■ **Exercise brief**
If a line of the records contains the word "nhau", list it.

■ **Supplied information**
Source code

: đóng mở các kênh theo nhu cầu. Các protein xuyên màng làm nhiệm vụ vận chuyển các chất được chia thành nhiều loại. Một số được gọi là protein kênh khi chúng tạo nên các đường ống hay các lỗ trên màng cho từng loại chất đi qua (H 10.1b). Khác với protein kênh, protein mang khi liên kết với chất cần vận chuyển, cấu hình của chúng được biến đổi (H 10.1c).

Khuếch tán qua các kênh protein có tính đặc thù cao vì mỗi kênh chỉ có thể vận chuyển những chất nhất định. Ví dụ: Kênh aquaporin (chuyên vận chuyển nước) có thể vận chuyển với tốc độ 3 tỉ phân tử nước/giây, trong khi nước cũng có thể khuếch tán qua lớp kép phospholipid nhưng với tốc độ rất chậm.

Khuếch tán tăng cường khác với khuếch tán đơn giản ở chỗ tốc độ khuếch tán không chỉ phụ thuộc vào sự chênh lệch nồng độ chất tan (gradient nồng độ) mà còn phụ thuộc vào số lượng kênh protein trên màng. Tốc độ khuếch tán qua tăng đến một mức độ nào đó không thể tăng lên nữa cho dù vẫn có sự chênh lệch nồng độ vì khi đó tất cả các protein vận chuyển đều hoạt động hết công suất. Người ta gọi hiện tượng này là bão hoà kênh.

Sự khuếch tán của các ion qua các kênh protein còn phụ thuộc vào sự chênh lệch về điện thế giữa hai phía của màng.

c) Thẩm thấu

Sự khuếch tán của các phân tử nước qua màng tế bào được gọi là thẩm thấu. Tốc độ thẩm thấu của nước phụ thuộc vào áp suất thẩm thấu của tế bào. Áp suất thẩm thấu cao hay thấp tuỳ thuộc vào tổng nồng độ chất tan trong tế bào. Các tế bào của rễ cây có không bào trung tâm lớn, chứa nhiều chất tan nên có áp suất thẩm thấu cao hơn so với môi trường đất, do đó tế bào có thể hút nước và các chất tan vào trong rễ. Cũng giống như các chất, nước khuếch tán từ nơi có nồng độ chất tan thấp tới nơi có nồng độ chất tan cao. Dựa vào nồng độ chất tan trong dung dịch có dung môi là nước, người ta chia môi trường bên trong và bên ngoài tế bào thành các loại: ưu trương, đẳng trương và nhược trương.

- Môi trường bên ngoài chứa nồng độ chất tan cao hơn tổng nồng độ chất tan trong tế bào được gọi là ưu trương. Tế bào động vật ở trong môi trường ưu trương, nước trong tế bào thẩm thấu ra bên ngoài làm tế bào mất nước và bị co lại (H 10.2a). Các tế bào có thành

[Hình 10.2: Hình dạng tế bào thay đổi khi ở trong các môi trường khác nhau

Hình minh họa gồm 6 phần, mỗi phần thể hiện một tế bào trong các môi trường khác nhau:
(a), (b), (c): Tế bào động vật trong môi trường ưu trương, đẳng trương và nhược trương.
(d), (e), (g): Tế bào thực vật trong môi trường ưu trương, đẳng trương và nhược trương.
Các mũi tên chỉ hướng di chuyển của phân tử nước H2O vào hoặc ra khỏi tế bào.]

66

■ **Answer for this exercise**
[Hình 10.2: Hình dạng tế bào thay đổi khi ở trong các môi trường khác nhau
Hình minh họa gồm 6 phần, mỗi phần thể hiện một tế bào trong các môi trường khác nhau:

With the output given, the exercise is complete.